世界3大ブルーチーズの1つで、レスターシャー、ダービーシャー、ノッティンガムシャー地方で、脂肪分の高い牛の全脂乳から作られ、8~15週間が熟成期間。青カビを入れないものがホワイト・スティルトンで、熟成期間4週間以内に販売される。

◇シティア・ラシスィウ・クリティス(ギリシャ/PDO認証)

コロネイキ種のオリーブが100%使用され、クレタ島「シティア市」は、収穫からオリーブの輸送、シティア圧搾場での処理はすべてが3日間以内に行われる。収穫からのプロセスは、常に30度C以下の温度が保たれ品質が保守される。

◇オーガニック・チキン(フランス/有機農法)

フランス最大のロワール河流域に広がる肥沃なペイ・ド・ラ・ロワール地方のメルベントは、ヨーロッパにおけるオーガニック・チキン先駆けの地として有名。

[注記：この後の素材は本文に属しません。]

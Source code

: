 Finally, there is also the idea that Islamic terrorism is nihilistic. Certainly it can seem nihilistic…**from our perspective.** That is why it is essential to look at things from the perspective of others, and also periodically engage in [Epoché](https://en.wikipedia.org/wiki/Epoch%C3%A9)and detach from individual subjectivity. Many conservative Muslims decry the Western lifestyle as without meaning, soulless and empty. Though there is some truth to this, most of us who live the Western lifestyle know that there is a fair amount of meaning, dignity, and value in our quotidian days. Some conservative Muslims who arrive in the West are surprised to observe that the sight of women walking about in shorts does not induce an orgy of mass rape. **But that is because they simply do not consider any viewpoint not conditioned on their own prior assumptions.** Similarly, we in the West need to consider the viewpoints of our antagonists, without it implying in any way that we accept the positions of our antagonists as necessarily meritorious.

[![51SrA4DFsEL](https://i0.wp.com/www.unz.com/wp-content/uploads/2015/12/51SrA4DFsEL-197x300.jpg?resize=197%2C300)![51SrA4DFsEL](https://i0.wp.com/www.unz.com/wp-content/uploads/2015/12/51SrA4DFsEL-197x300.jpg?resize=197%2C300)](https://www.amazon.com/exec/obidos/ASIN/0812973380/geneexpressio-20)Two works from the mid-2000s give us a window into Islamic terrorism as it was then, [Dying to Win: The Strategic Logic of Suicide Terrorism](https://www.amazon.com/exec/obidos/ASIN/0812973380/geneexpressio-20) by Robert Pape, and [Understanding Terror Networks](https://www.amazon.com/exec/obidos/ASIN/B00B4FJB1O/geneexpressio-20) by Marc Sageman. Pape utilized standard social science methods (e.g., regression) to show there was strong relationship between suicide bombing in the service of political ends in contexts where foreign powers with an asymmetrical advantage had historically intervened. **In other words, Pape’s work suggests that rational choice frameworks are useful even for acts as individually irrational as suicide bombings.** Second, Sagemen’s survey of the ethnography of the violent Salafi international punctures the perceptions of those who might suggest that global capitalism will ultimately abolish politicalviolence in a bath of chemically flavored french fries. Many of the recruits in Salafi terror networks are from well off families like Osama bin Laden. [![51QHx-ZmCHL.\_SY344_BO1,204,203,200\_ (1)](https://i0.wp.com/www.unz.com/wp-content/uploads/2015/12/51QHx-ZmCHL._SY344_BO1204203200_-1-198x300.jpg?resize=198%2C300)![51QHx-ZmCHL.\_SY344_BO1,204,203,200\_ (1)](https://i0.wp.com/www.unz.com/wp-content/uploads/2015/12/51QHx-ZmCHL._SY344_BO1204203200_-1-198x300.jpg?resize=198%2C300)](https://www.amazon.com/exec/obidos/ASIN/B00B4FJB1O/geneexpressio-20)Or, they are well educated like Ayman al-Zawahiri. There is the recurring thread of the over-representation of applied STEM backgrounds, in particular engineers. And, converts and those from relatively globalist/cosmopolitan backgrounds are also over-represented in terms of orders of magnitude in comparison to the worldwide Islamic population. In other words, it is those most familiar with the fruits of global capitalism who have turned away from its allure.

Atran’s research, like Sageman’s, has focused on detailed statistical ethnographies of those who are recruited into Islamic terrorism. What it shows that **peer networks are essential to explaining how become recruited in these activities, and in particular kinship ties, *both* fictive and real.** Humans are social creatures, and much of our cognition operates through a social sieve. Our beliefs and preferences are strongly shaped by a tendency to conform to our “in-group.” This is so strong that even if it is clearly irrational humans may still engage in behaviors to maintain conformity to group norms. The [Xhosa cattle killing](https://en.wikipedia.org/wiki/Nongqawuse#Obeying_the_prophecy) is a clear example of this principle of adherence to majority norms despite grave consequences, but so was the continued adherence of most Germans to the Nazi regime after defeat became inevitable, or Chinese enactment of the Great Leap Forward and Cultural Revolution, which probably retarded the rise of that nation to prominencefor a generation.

◇シュタイアマルク産パンプキンシードオイル(オーストリア/PGI認証)

エキストラヴァージン100%ピュア無添加の同オイルは、オーストリアの豊かな台地がはぐくんだペポカボチャの種から作られる。搾りたてをびん詰めにしたもの。

◇パンテッレリア ケッパー(イタリア/PGI認証)

シチリア島の南西120kmに位置するパンテレーリア島は、年間を通じ対岸のアフリカ大陸から吹く激しい風と強烈な太陽にさらされ、イタリア本土、シチリア島とも異なる独特の風土を持っている。その過酷な自然環境はケッパーという特産品を生み出した。

◇リューベッカー・マジパン(ドイツ/PGI認証)

皮をむいたアーモンドと砂糖を使用した独特な風味をもつマジパン。北ドイツのリューベック市周辺で、100年以上変わらない伝統的な「大型の銅鍋によるスティーム・ロースト製法」で作られる。

*記事中の商品は、日本に輸入されている認証商品の一部であり、詳しい情報は「日本語版http://www.europa‐quality‐food.jp」をご覧下さい。この記事はEUの活動の一環として行われています。EU品質認証システムキャンペーン事務局:Sopexa

Foodex2006で「ヨーロッパの本物の味」にふれてください。EUが4つの品質認証ロゴを広く皆さまに知っていただくために、幕張メッセで行われるFoodex2006にブースを出展します。ブース展開で皆さまをお待ちしています。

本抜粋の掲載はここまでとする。